Return the complete listing exactly as it reads, with each picture removed.

*** Provided material Section Begins ***

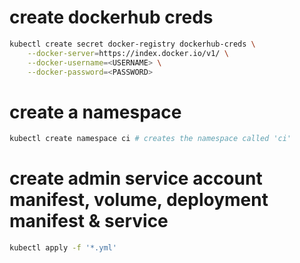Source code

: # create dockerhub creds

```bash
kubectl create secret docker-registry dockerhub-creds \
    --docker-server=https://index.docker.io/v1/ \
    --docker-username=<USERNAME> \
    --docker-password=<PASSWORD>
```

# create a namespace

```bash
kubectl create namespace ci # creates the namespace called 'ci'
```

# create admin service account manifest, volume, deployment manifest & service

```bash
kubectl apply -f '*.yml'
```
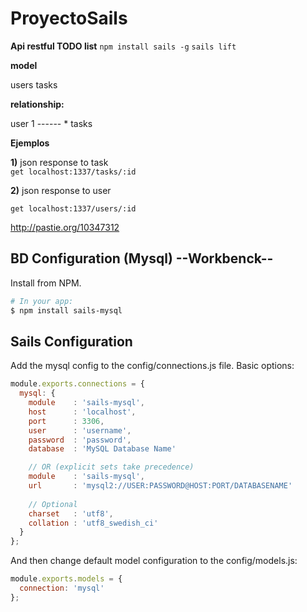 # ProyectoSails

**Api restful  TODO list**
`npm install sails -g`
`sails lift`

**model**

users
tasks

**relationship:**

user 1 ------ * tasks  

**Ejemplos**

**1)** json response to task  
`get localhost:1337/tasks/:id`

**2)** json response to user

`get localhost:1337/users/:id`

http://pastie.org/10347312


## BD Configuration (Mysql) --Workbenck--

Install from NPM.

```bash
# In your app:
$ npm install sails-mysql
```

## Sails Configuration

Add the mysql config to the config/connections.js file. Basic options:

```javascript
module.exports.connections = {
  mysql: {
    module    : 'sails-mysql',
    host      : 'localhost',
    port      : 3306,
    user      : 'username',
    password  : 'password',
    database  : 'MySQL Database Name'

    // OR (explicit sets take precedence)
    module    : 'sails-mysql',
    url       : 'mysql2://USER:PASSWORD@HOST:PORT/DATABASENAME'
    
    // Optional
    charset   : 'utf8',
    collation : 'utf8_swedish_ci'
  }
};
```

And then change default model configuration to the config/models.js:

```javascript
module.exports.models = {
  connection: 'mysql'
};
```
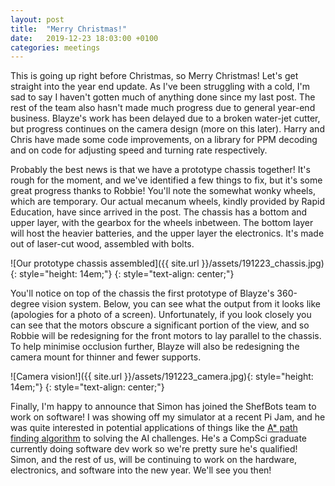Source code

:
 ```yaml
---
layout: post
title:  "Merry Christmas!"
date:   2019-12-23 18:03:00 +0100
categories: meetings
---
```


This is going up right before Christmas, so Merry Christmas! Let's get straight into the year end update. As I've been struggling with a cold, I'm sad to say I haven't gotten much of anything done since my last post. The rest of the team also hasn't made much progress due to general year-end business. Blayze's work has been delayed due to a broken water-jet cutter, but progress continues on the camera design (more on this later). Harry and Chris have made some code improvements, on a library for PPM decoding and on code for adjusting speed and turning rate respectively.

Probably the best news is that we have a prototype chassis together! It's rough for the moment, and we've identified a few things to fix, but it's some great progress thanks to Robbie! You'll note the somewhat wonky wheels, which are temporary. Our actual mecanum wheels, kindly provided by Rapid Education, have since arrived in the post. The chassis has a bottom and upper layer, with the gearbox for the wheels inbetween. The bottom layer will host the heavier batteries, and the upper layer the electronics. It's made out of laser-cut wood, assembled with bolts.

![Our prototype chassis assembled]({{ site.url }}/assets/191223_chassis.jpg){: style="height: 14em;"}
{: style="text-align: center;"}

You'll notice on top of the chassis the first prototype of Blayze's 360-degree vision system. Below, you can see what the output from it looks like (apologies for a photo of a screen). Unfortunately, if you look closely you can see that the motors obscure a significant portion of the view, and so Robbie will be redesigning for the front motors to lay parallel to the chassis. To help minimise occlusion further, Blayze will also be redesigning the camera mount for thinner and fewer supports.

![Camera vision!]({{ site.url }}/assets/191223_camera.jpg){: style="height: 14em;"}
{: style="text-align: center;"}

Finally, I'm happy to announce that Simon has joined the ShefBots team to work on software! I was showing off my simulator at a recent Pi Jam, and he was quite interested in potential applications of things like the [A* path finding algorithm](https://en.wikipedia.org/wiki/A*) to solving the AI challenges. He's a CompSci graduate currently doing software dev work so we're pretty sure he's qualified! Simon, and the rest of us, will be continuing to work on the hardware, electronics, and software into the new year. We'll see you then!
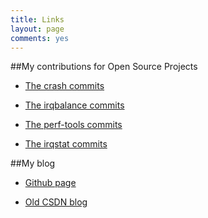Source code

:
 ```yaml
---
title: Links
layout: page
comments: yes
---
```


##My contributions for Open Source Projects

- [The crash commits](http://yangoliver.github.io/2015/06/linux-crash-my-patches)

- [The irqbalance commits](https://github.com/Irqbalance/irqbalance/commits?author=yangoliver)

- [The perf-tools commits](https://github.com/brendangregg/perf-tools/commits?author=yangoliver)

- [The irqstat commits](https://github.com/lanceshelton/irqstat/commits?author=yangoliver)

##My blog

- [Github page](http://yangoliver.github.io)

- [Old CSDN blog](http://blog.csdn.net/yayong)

*** Provided material Section Ends ***

• _Answer space_:
Source code

: # create dockerhub creds

```bash
kubectl create secret docker-registry dockerhub-creds \
    --docker-server=https://index.docker.io/v1/ \
    --docker-username=<USERNAME> \
    --docker-password=<PASSWORD>
```

# create a namespace

```bash
kubectl create namespace ci # creates the namespace called 'ci'
```

# create admin service account manifest, volume, deployment manifest & service

```bash
kubectl apply -f '*.yml'
```
 # ProyectoSails

**Api restful  TODO list**
`npm install sails -g`
`sails lift`

**model**

users
tasks

**relationship:**

user 1 ------ * tasks  

**Ejemplos**

**1)** json response to task  
`get localhost:1337/tasks/:id`

**2)** json response to user

`get localhost:1337/users/:id`

http://pastie.org/10347312


## BD Configuration (Mysql) --Workbenck--

Install from NPM.

```bash
# In your app:
$ npm install sails-mysql
```

## Sails Configuration

Add the mysql config to the config/connections.js file. Basic options:

```javascript
module.exports.connections = {
  mysql: {
    module    : 'sails-mysql',
    host      : 'localhost',
    port      : 3306,
    user      : 'username',
    password  : 'password',
    database  : 'MySQL Database Name'

    // OR (explicit sets take precedence)
    module    : 'sails-mysql',
    url       : 'mysql2://USER:PASSWORD@HOST:PORT/DATABASENAME'
    
    // Optional
    charset   : 'utf8',
    collation : 'utf8_swedish_ci'
  }
};
```

And then change default model configuration to the config/models.js:

```javascript
module.exports.models = {
  connection: 'mysql'
};
```
Source code

:
 ```yaml
---
layout: post
title:  "Merry Christmas!"
date:   2019-12-23 18:03:00 +0100
categories: meetings
---
```


This is going up right before Christmas, so Merry Christmas! Let's get straight into the year end update. As I've been struggling with a cold, I'm sad to say I haven't gotten much of anything done since my last post. The rest of the team also hasn't made much progress due to general year-end business. Blayze's work has been delayed due to a broken water-jet cutter, but progress continues on the camera design (more on this later). Harry and Chris have made some code improvements, on a library for PPM decoding and on code for adjusting speed and turning rate respectively.

Probably the best news is that we have a prototype chassis together! It's rough for the moment, and we've identified a few things to fix, but it's some great progress thanks to Robbie! You'll note the somewhat wonky wheels, which are temporary. Our actual mecanum wheels, kindly provided by Rapid Education, have since arrived in the post. The chassis has a bottom and upper layer, with the gearbox for the wheels inbetween. The bottom layer will host the heavier batteries, and the upper layer the electronics. It's made out of laser-cut wood, assembled with bolts.

![Our prototype chassis assembled]({{ site.url }}/assets/191223_chassis.jpg){: style="height: 14em;"}
{: style="text-align: center;"}

You'll notice on top of the chassis the first prototype of Blayze's 360-degree vision system. Below, you can see what the output from it looks like (apologies for a photo of a screen). Unfortunately, if you look closely you can see that the motors obscure a significant portion of the view, and so Robbie will be redesigning for the front motors to lay parallel to the chassis. To help minimise occlusion further, Blayze will also be redesigning the camera mount for thinner and fewer supports.

![Camera vision!]({{ site.url }}/assets/191223_camera.jpg){: style="height: 14em;"}
{: style="text-align: center;"}

Finally, I'm happy to announce that Simon has joined the ShefBots team to work on software! I was showing off my simulator at a recent Pi Jam, and he was quite interested in potential applications of things like the [A* path finding algorithm](https://en.wikipedia.org/wiki/A*) to solving the AI challenges. He's a CompSci graduate currently doing software dev work so we're pretty sure he's qualified! Simon, and the rest of us, will be continuing to work on the hardware, electronics, and software into the new year. We'll see you then!
Source code

:
 ```yaml
---
title: Links
layout: page
comments: yes
---
```


##My contributions for Open Source Projects

- [The crash commits](http://yangoliver.github.io/2015/06/linux-crash-my-patches)

- [The irqbalance commits](https://github.com/Irqbalance/irqbalance/commits?author=yangoliver)

- [The perf-tools commits](https://github.com/brendangregg/perf-tools/commits?author=yangoliver)

- [The irqstat commits](https://github.com/lanceshelton/irqstat/commits?author=yangoliver)

##My blog

- [Github page](http://yangoliver.github.io)

- [Old CSDN blog](http://blog.csdn.net/yayong)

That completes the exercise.